Exercise objective = Look through the records and copy every line in which "City" appears.

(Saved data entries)
#####

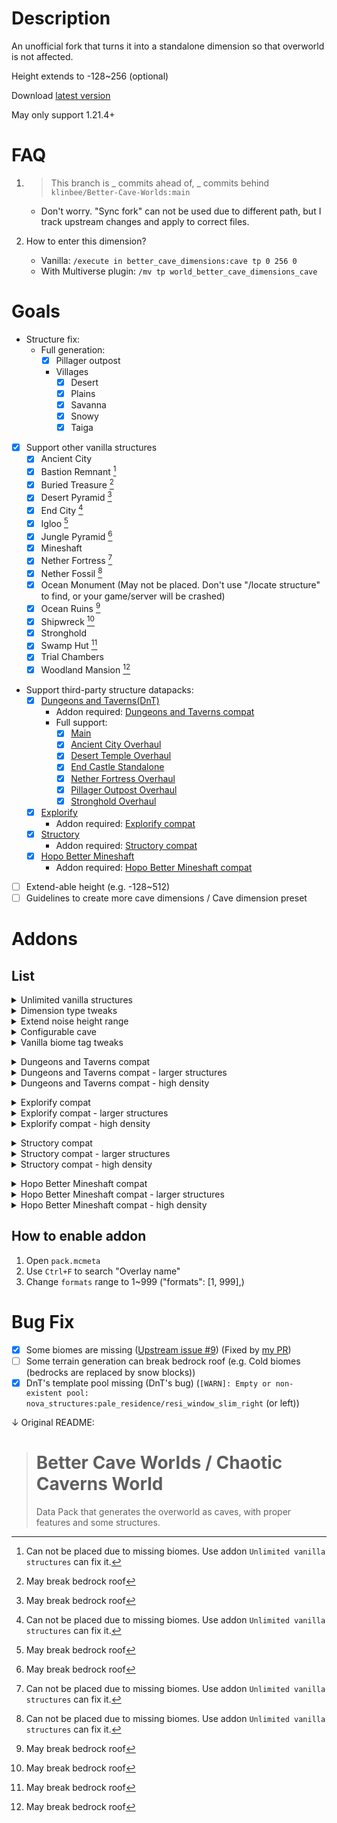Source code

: # Description
An unofficial fork that turns it into a standalone dimension so that overworld is not affected.

Height extends to -128~256 (optional)

Download [latest version](https://github.com/wujinjun-MC/Better-Cave-Dimensions/releases/latest)

May only support 1.21.4+

# FAQ

1. > This branch is _ commits ahead of, _ commits behind `klinbee/Better-Cave-Worlds:main`

    - Don't worry. "Sync fork" can not be used due to different path, but I track upstream changes and apply to correct files.

2. How to enter this dimension?
    - Vanilla: `/execute in better_cave_dimensions:cave tp 0 256 0`
    - With Multiverse plugin: `/mv tp world_better_cave_dimensions_cave`

# Goals
- Structure fix:
    - Full generation:
        - [x] Pillager outpost
        - Villages
            - [x] Desert
            - [x] Plains
            - [x] Savanna
            - [x] Snowy
            - [x] Taiga
- [x] Support other vanilla structures
    - [x] Ancient City
    - [x] Bastion Remnant [^1]
    - [x] Buried Treasure [^2]
    - [x] Desert Pyramid [^2]
    - [x] End City [^1]
    - [x] Igloo [^2]
    - [x] Jungle Pyramid [^2]
    - [x] Mineshaft
    - [x] Nether Fortress [^1]
    - [x] Nether Fossil [^1]
    - [x] Ocean Monument (May not be placed. Don't use "/locate structure" to find, or your game/server will be crashed)
    - [x] Ocean Ruins [^2]
    - [x] Shipwreck [^2]
    - [x] Stronghold
    - [x] Swamp Hut [^2]
    - [x] Trial Chambers
    - [x] Woodland Mansion [^2]
- Support third-party structure datapacks:
    - [x] [Dungeons and Taverns(DnT)](https://modrinth.com/user/NovaWostra)
        - Addon required: [Dungeons and Taverns compat](#addon_dnt_compact)
        - Full support:
            - [x] [Main](https://modrinth.com/datapack/dungeons-and-taverns)
            - [x] [Ancient City Overhaul](https://modrinth.com/datapack/dungeons-and-taverns-ancient-city-overhaul)
            - [x] [Desert Temple Overhaul](https://modrinth.com/datapack/dungeons-and-taverns-desert-temple-overhaul)
            - [x] [End Castle Standalone](https://modrinth.com/datapack/dungeons-and-taverns-end-castle-standalone)
            - [x] [Nether Fortress Overhaul](https://modrinth.com/datapack/dungeons-and-taverns-nether-fortress-overhaul)
            - [x] [Pillager Outpost Overhaul](https://modrinth.com/datapack/dungeons-and-taverns-pillager-outpost-overhaul)
            - [x] [Stronghold Overhaul](https://modrinth.com/datapack/dungeons-and-taverns-stronghold-overhaul)
    - [x] [Explorify](https://modrinth.com/datapack/explorify)
        - Addon required: [Explorify compat](#addon_explorify_compact)
    - [x] [Structory](https://modrinth.com/datapack/structory)
        - Addon required: [Structory compat](#addon_structory_compact)
    - [x] [Hopo Better Mineshaft](https://modrinth.com/datapack/hopo-better-mineshaft)
        - Addon required: [Hopo Better Mineshaft compat](#addon_hopobettermineshaft_compact)
- [ ] Extend-able height (e.g. -128~512)
- [ ] Guidelines to create more cave dimensions / Cave dimension preset

[^1]: Can not be placed due to missing biomes. Use addon `Unlimited vanilla structures` can fix it.
[^2]: May break bedrock roof

# Addons
## List
<details>
<summary>Unlimited vanilla structures</summary>

- Overlay name: `overlay_addon_unlimited_vanilla_structures`
- Supported Minecraft version: 1.21.4+
- Features:
    1. Structure definition
        1. Structures can be placed in any biomes
        2. Change `terrain_adaption` to expose structures
        3. Change `spawn_overrides` to allow mob generation
        4. Change `step` (feature order) to allow some structures to override neighborhoods
        4. For structures using jigsaws
            1. Always `use_expansion_hack`
            2. Maximize `size` and `max_distance_from_center` (Requires strong CPU)
            3. Maximize `start_height` range (-32 ~ [max height -16])
                - Lowest height can not < -55, or lava-logged
            4. Remove `dimension_padding`
    2. Structure set
        1. `placement`.`spacing` (or `placement`.`distance`) -> max(1,min(16, half_spacing))
        2. `placement`.`separation` -> 0
        3. `placement`.`spread_type` -> default
        4. `placement`.`frequency_reduction_method` -> default
        5. `placement`.`exclusion_zone` -> none
        6. `placement`.`frequency` -> double (if present)
        7. Strong hold count -> 1024 ; `preferred_biomes` -> all
</details>

<details>
<summary>Dimension type tweaks</summary>

- Overlay name: `overlay_addon_dimension_type_tweaks`
- Supported Minecraft version: same as datapack supported version
- Features:
    1. `piglin_safe`: Piglins will not convert to zombified ones
    2. `respawn_anchor_works`
    3. `cloud_height` -> 64
    4. Enable skylight
</details>

<details>
<summary>Extend noise height range</summary>

- Overlay name: `overlay_addon_noise_height_extend`
- Supported Minecraft version: same as datapack supported version
- Features:
    1. Terrain noise height range syncs with dimension height range (aka. no building space above bedrock roof)
    2. Without cave height range configuration, there may be only lava lakes in y 128~256
    3. (Recommend) enable `overlay_addon_unlimited_vanilla_structures` and/or `overlay_addon_compact_*_larger`, since original height range doesn't allow structure placement in y 128~256.
- Side effects:
    - Some structures can only be placed on bedrock roof. After enabling, they are not placed correctly
</details>

<details>
<summary>Configurable cave</summary>

- Overlay name: `overlay_addon_custom_cave_config`
- Supported Minecraft version: same as datapack supported version
- Features:
    1. Customize cave generation, including height range and density!
- Config:
    - Path: `overlay_addon_custom_cave_config/data/better_cave_dimensions/worldgen/density_function/cave/final_density.json`
    - Json path:
        - Cave bottom: `input`.`argument`.`argument2`.`argument`.`argument`.`argument2`.`argument1` (line 20~26)
        - Cave main: `input`.`argument`.`argument2`.`argument`.`argument`.`argument2`.`argument2`.`argument2`.`argument2`.`argument1` (line 35~41)
    - Definition:
        - `from_y` and `to_y`: Cave roof/base height range
            - `from_y` < `to_y`
            - Must be in range of noise height range
                - `to_y` <= 128, or
                - `to_y` <= 256 (with `overlay_addon_noise_height_extend`)
            - Suggestion: `cave_bottom`.`to_y` >= -50, to avoid hard-coded lava layer
        - `to_value` (for cave bottom, > `from_value`) and `from_value` (for cave main, < `to_value`): Control cave density
            - Higher value -> Lower density
            - \> 1: Unexpected behavior, including: bedrock roof breaker, infinite lava ocean
            - If value is too low, noise caves(like underground vanilla caves) still generate
    - Default tweaks:
        - Cave main: `from_y` = 224, `to_y` = 256 -- more space to survive!
    - Sometimes world can be chaotic!
        - e.g. `to_y` > [noise height range] -> bedrock roof breaker
            <details>
            <summary>Images: Bedrock roof breaker</summary>

            ![bedrock-roof-breaker-1](assets/images/overlay_addon_custom_cave_config/bedrock-roof-breaker-1.png)
            ![bedrock-roof-breaker-2](assets/images/overlay_addon_custom_cave_config/bedrock-roof-breaker-2.png)
            ![bedrock-roof-breaker-3](assets/images/overlay_addon_custom_cave_config/bedrock-roof-breaker-3.png)
            </details>
</details>

<details>
<summary>Vanilla biome tag tweaks</summary>

- Overlay name: `overlay_addon_biome_tag_tweaks_vanilla`
- Supported Minecraft version: 1.21.4+
- Features:
    1. No biome blocks mineshaft
    2. Polar bears can spawn on ice blocks in all biomes
    3. Snow golem can not smelt in all biomes
    4. Pillager Patrol can spawn in all biomes
    5. Wandering Trader can spawn in all biomes
    6. Zombie Siege can spawn in all biomes
</details>

<span id = "addon_dnt_compact"><details></span>
<summary>Dungeons and Taverns compat</summary>

- Overlay name: `overlay_addon_compact_dnt`
- Supported Minecraft version: Unknown(latest?)
- Features:
    1. Fix partial generation, but affects generation in other dimensions. (data/\*/worldgen/template_pool/\*\* - all .json, `elements`.*.`element`.`projection`: terrain_matching -> rigid)
    2. structure definition or structure set may use ones from DnT to make sure provided strucutres can be placed or for better placement
- Notice:
    1. May change generation in other dimensions
    2. This addon can be removed due to license(strict license or ARR)
    3. To fully function, this datapack must take priority (load after `DnT`). In singleplayer, select `DnT`s first and select this; In dedicated server, add `DnT`, start and stop server, then add this. Make sure the name appears after `DnT`'s in `/datapack list`
    4. The namespace of structures spawning in this dimension is `better_cave_dimensions`, not `nova_structures`
    5. All DnT packs listed in "Goals" must be loaded successfully
</details>

<details>
<summary>Dungeons and Taverns compat - larger structures</summary>

- Overlay name: `overlay_addon_compact_dnt_larger`
- Supported Minecraft version: Unknown(latest?)
- Dependencies: `overlay_addon_compact_dnt`
- Recommend: `overlay_addon_unlimited_vanilla_structures`(Because some DnT structures replace vanilla ones)
- Features:
    1. Unlock structure limits like "Unlimited vanilla structures"
        - Change/Optimize `size`
            - Normally size will be doubled/maximized
            - Cannot change all sizes (crash)
            - Some structures don't have enough parts to enlarge. Lower sizes can gain performance benefit (~20%)
        - Chunk generation may take a long time due to large structures
            - Suggestion:
                - If add dp for the 1st time: Don't enable this addon until "Preparing spawn area" completes
                - Use chunk pregeneration tool like "Chunky"
</details>

<details>
<summary>Dungeons and Taverns compat - high density</summary>

- Overlay name: `overlay_addon_compact_dnt_high_density`
- Supported Minecraft version: Unknown(latest?)
- Dependencies: `overlay_addon_compact_dnt`
- Features:
    1. Unlock structure limits like "Unlimited vanilla structures"
        - Structure set `spacing`:
            - if spacing > 50: -> max(50,min(100,half_spacing))
            - if spacing <= 50: unchanged
        - Chunk generation may take a long time due to large structures
            - Suggestion: see suggestion in `Dungeons and Taverns compat - larger structures`
</details>

<span id = "addon_explorify_compact"><details></span>
<summary>Explorify compat</summary>

- Overlay name: `overlay_addon_compact_explorify`
- Supported Minecraft version: Unknown(latest?)
- Features:
    1. Fix particial generation
    2. structure definition or structure set may use ones from Explorify to make sure provided strucutres can be placed or for better placement
- Notice:
    1. May change generation in other dimensions
    2. This addon can be removed due to license(strict license or ARR)
    3. To fully function, this datapack must take priority (load after `Explorify`). In singleplayer, select `Explorify` first and select this; In dedicated server, add `Explorify`, start and stop server, then add this. Make sure the name appears after `Explorify`'s in `/datapack list`
    4. The namespace of structures spawning in this dimension is `better_cave_dimensions`, not `nova_structures`
</details>

<details>
<summary>Explorify compat - larger structures</summary>

- Overlay name: `overlay_addon_compact_explorify_larger`
- Supported Minecraft version: Unknown(latest?)
- Dependencies: `overlay_addon_compact_explorify`
- Features:
    1. Unlock structure limits like "Unlimited vanilla structures"
        - Change/Optimize `size`
            - Normally size will be doubled/maximized
            - Cannot change all sizes (crash)
            - Some structures don't have enough parts to enlarge. Lower sizes can gain performance benefit (~20%)
        - Chunk generation may take a long time due to large structures
            - Suggestion: see suggestion in `Dungeons and Taverns compat - larger structures`
</details>

<details>
<summary>Explorify compat - high density</summary>

- Overlay name: `overlay_addon_compact_explorify_high_density`
- Supported Minecraft version: Unknown(latest?)
- Dependencies: `overlay_addon_compact_explorify`
- Features:
    1. Unlock structure limits like "Unlimited vanilla structures"
        - Structure set `spacing` -> 1/2
        - Chunk generation may take a long time due to large structures
            - Suggestion: see suggestion in `Dungeons and Taverns compat - larger structures`
</details>

<span id = "addon_structory_compact"><details></span>
<summary>Structory compat</summary>

- Overlay name: `overlay_addon_compact_structory`
- Supported Minecraft version: Unknown(latest?)
- Features:
    1. Fix particial generation
    2. structure definition or structure set may use ones from Structory to make sure provided strucutres can be placed or for better placement
- Notice:
    1. May change generation in other dimensions
    2. This addon can be removed due to license(strict license or ARR)
    3. To fully function, this datapack must take priority (load after `Structory`). In singleplayer, select `Structory` first and select this; In dedicated server, add `Structory`, start and stop server, then add this. Make sure the name appears after `Structory`'s in `/datapack list`
    4. The namespace of structures spawning in this dimension is `better_cave_dimensions`, not `nova_structures`
</details>
<details>
<summary>Structory compat - larger structures</summary>

- Overlay name: `overlay_addon_compact_structory_larger`
- Supported Minecraft version: Unknown(latest?)
- Dependencies: `overlay_addon_compact_structory`
- Features:
    1. Unlock structure limits like "Unlimited vanilla structures"
        - Change/Optimize `size`
            - Normally size will be doubled/maximized
            - Cannot change all sizes (crash)
            - Some structures don't have enough parts to enlarge. Lower sizes can gain performance benefit (~20%)
        - Chunk generation may take a long time due to large structures
            - Suggestion: see suggestion in `Dungeons and Taverns compat - larger structures`
</details>
<details>
<summary>Structory compat - high density</summary>

- Overlay name: `overlay_addon_compact_structory_high_density`
- Supported Minecraft version: Unknown(latest?)
- Dependencies: `overlay_addon_compact_structory`
- Features:
    1. Unlock structure limits like "Unlimited vanilla structures"
        - Structure set `spacing` -> 1/2
        - Chunk generation may take a long time due to large structures
            - Suggestion: see suggestion in `Dungeons and Taverns compat - larger structures`
</details>

<span id = "addon_hopobettermineshaft_compact"><details></span>
<summary>Hopo Better Mineshaft compat</summary>

- Overlay name: `overlay_addon_compact_hopobettermineshaft`
- Supported Minecraft version: Unknown(latest?)
- Features:
    1. Fix particial generation
    2. structure definition or structure set may use ones from Hopo Better Mineshaft to make sure provided strucutres can be placed or for better placement
- Notice:
    1. May change generation in other dimensions
    2. This addon can be removed due to license(strict license or ARR)
    3. To fully function, this datapack must take priority (load after `Hopo Better Mineshaft`). In singleplayer, select `Hopo Better Mineshaft` first and select this; In dedicated server, add `Hopo Better Mineshaft`, start and stop server, then add this. Make sure the name appears after `Hopo Better Mineshaft`'s in `/datapack list`
    4. The namespace of structures spawning in this dimension is `better_cave_dimensions`, not `nova_structures`
</details>
<details>
<summary>Hopo Better Mineshaft compat - larger structures</summary>

- Overlay name: `overlay_addon_compact_hopobettermineshaft_larger`
- Supported Minecraft version: Unknown(latest?)
- Dependencies: `overlay_addon_compact_hopobettermineshaft`
- Features:
    1. Unlock structure limits like "Unlimited vanilla structures"
        - Change/Optimize `size`
            - Normally size will +1
        - Chunk generation may take a long time due to large structures
            - Suggestion: see suggestion in `Dungeons and Taverns compat - larger structures`
</details>
<details>
<summary>Hopo Better Mineshaft compat - high density</summary>

- Overlay name: `overlay_addon_compact_hopobettermineshaft_high_density`
- Supported Minecraft version: Unknown(latest?)
- Dependencies: `overlay_addon_compact_hopobettermineshaft`
- Features:
    1. Unlock structure limits like "Unlimited vanilla structures"
        - Structure set `spacing` -> 15
        - Chunk generation may take a long time due to large structures
            - Suggestion: see suggestion in `Dungeons and Taverns compat - larger structures`
</details>

## How to enable addon
1. Open `pack.mcmeta`
2. Use `Ctrl+F` to search "Overlay name"
3. Change `formats` range to 1~999 ("formats": [1, 999],)

# Bug Fix
- [x] Some biomes are missing ([Upstream issue #9](https://github.com/klinbee/Better-Cave-Worlds/issues/9)) (Fixed by [my PR](https://github.com/klinbee/Better-Cave-Worlds/pull/10#event-19395656866))
- [ ] Some terrain generation can break bedrock roof (e.g. Cold biomes (bedrocks are replaced by snow blocks))
- [x] DnT's template pool missing (DnT's bug) (`[WARN]: Empty or non-existent pool: nova_structures:pale_residence/resi_window_slim_right` (or left))

↓ Original README:

># Better Cave Worlds / Chaotic Caverns World
> Data Pack that generates the overworld as caves, with proper features and some structures.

#####

Answer box =
    - [x] Ancient City
    - [x] End City [^1]
            - [x] [Ancient City Overhaul](https://modrinth.com/datapack/dungeons-and-taverns-ancient-city-overhaul)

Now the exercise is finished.